(Our 3 Minute Submission Video is all the way at the bottom. Here's a quick link)
Problem StatementIn today’s world, designers often create environments that fundamentally rely on their users being able to see. Accessibility to those without this crucial ability is an afterthought, if it is even considered at all. For the 285 million visually impaired people around the world, tasks like finding one’s keys or walking along busy sidewalks become arduous or even impossible. Vision difficulties are often associated with aging, and with a growing population, the World Health Organization predicts that the number of visually impaired people will triple by the year 2050.
Despite the pace of medical improvement in recent years, a permanent cure for blindness remains elusive, and even the most promising current treatments are highly experimental and extremely expensive. Blind people today rely on sighted guides, seeing-eye dogs, and canes even a century after the introduction of these solutions, with obvious associated limitations of functionality. Even so-called "cutting-edge" vision technologies are only able to describe a blind person's environment. Crucially, these devices fail absolutely when it comes to actually interacting with the environment. Without a functional, cost-effective way to actively engage in the world around them, people with visual disabilities are relegated to spectator status in our society.
To address this pressing need, our team has designed blindsight
, a wearable device that greatly increases the autonomy of the blind.
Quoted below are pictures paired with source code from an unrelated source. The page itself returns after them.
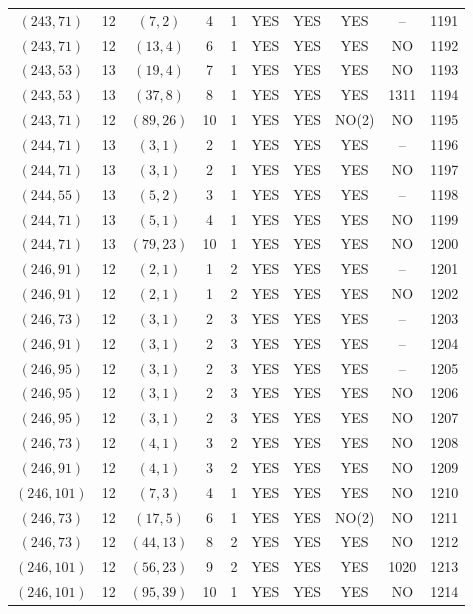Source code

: \begin{longtable}{|c|c|c|c|c|c|c|c|c|c|}
$(243, 71)$ & 12 & $(7, 2)$ & 4 & 1 & YES & YES & YES & -- & 1191\\
$(243, 71)$ & 12 & $(13, 4)$ & 6 & 1 & YES & YES & YES & NO & 1192\\
$(243, 53)$ & 13 & $(19, 4)$ & 7 & 1 & YES & YES & YES & NO & 1193\\
$(243, 53)$ & 13 & $(37, 8)$ & 8 & 1 & YES & YES & YES & 1311 & 1194\\
$(243, 71)$ & 12 & $(89, 26)$ & 10 & 1 & YES & YES & NO(2) & NO & 1195\\
$(244, 71)$ & 13 & $(3, 1)$ & 2 & 1 & YES & YES & YES & -- & 1196\\
$(244, 71)$ & 13 & $(3, 1)$ & 2 & 1 & YES & YES & YES & NO & 1197\\
$(244, 55)$ & 13 & $(5, 2)$ & 3 & 1 & YES & YES & YES & -- & 1198\\
$(244, 71)$ & 13 & $(5, 1)$ & 4 & 1 & YES & YES & YES & NO & 1199\\
$(244, 71)$ & 13 & $(79, 23)$ & 10 & 1 & YES & YES & YES & NO & 1200\\
$(246, 91)$ & 12 & $(2, 1)$ & 1 & 2 & YES & YES & YES & -- & 1201\\
$(246, 91)$ & 12 & $(2, 1)$ & 1 & 2 & YES & YES & YES & NO & 1202\\
$(246, 73)$ & 12 & $(3, 1)$ & 2 & 3 & YES & YES & YES & -- & 1203\\
$(246, 91)$ & 12 & $(3, 1)$ & 2 & 3 & YES & YES & YES & -- & 1204\\
$(246, 95)$ & 12 & $(3, 1)$ & 2 & 3 & YES & YES & YES & -- & 1205\\
$(246, 95)$ & 12 & $(3, 1)$ & 2 & 3 & YES & YES & YES & NO & 1206\\
$(246, 95)$ & 12 & $(3, 1)$ & 2 & 3 & YES & YES & YES & NO & 1207\\
$(246, 73)$ & 12 & $(4, 1)$ & 3 & 2 & YES & YES & YES & NO & 1208\\
$(246, 91)$ & 12 & $(4, 1)$ & 3 & 2 & YES & YES & YES & NO & 1209\\
$(246, 101)$ & 12 & $(7, 3)$ & 4 & 1 & YES & YES & YES & NO & 1210\\
$(246, 73)$ & 12 & $(17, 5)$ & 6 & 1 & YES & YES & NO(2) & NO & 1211\\
$(246, 73)$ & 12 & $(44, 13)$ & 8 & 2 & YES & YES & YES & NO & 1212\\
$(246, 101)$ & 12 & $(56, 23)$ & 9 & 2 & YES & YES & YES & 1020 & 1213\\
$(246, 101)$ & 12 & $(95, 39)$ & 10 & 1 & YES & YES & YES & NO & 1214\\

\end{longtable}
Before embarking on this ambitious project, our team devised a careful plan for solution development. In order to ensure that blindsight
would be a significant improvement in the field of vision technologies, we conducted an extensive review of existing solutions, a selection of which is presented here:
- The KNFB Reader is a text reader application for the blind. The user utilizes a mobile device to take a picture of a document or other text source, and the app subsequently converts that text into speech or Braille. Limitations: Since this technology is only available in app form, a blind user must continuously hold their device out in front of them, an awkward pose to maintain for long periods of time.
- TapTapSee is an open source image recognition software than can tell blind users what objects are in a certain picture. By moving a mobile phone around, the blind user can scan through individual items in their vicinity. Limitations: The range and FOV of a phone's camera are limited through this app, which means that it functions well only in small, neatly-ordered environments that are consequently unrepresentative of the real world.
- LookTel Money Reader is a service that calculates the amount of currency present in an image of paper money. Limitations: This app functions well in its specific use case, but its inability to handle anything other than currency means it is a contributor to the "app overload" blind users often experience.
From our analysis of these and other technologies, we were able to generalize the shortcomings of current solutions:
1. Slow and expensive: Many of these solutions rely heavily on offloading the actual processing to a server. Without an elegant way to handle the latency and provide rapid feedback to the user, these technologies will remain imperfect.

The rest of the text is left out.